After few hours of debugging, I realized that a very simple toy example was not efficient due to a missing !
in an expression return $ 1 + x
(thanks du
You ask
return $ 1 + x
[...] but how come ghc does not optimize that??
The answer is that strict evaluation and lazy evaluation have subtly different semantics, so having GHC optimise it might break your program.

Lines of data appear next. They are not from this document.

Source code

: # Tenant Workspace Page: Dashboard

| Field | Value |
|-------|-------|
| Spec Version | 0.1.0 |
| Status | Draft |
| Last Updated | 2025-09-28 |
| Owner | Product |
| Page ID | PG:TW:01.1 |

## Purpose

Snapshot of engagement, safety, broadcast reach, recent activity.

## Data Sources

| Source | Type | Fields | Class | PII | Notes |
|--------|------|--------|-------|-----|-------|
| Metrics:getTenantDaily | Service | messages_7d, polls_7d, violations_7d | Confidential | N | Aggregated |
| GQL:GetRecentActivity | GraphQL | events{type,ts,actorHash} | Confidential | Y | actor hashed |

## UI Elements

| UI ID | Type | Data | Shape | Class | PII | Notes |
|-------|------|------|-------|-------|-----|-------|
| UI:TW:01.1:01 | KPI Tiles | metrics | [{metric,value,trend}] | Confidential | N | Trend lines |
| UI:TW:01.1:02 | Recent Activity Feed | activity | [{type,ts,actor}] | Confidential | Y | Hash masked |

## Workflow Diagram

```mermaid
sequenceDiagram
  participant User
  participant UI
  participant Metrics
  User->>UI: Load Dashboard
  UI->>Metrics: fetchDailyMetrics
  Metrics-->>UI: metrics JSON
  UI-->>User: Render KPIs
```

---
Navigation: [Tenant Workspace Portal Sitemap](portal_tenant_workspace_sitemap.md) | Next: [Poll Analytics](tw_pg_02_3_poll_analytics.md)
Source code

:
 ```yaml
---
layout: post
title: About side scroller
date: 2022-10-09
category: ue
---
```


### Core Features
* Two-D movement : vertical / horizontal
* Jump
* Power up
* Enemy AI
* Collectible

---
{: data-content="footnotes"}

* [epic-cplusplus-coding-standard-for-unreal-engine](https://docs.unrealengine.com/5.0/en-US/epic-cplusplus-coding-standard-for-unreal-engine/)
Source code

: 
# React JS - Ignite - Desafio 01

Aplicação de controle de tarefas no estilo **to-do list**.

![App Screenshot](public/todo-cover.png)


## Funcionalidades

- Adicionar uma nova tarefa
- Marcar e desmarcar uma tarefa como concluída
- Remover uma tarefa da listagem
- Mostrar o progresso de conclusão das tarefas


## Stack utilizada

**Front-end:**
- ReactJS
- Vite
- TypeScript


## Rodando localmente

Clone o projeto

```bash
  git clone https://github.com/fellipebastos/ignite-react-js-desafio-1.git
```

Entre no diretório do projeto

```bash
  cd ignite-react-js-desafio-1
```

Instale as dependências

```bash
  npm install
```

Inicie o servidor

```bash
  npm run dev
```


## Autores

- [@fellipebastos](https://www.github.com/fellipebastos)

The difference lies in the treatment of undefined values. Any attempt to evaluate an undefined
throws an exception. In GHCi:
Prelude> undefined
*** Exception: Prelude.undefined
CallStack (from HasCallStack):
error, called at libraries/base/GHC/Err.hs:79:14 in base:GHC.Err
undefined, called at :1:1 in interactive:Ghci1
If I have an expression that contains an undefined then the same thing happens:
Prelude> 2 + undefined
*** Exception: Prelude.undefined [...]
However if the evaluation never gets to the undefined then everything is fine:
Prelude> True || undefined
True
Haskell uses "non-strict semantics" and "lazy evaluation". Technically the non-strict semantics are part of the definition of Haskell and lazy evaluation is the implementation mechanism in GHC, but you can think of them as synonyms. When you define a variable the value is not computed immediately, so if you never use the variable then you have no problem:
Prelude> let b = undefined
Prelude> b
*** Exception: Prelude.undefined
The let
works fine, but evaluating the variable it defines throws an exception.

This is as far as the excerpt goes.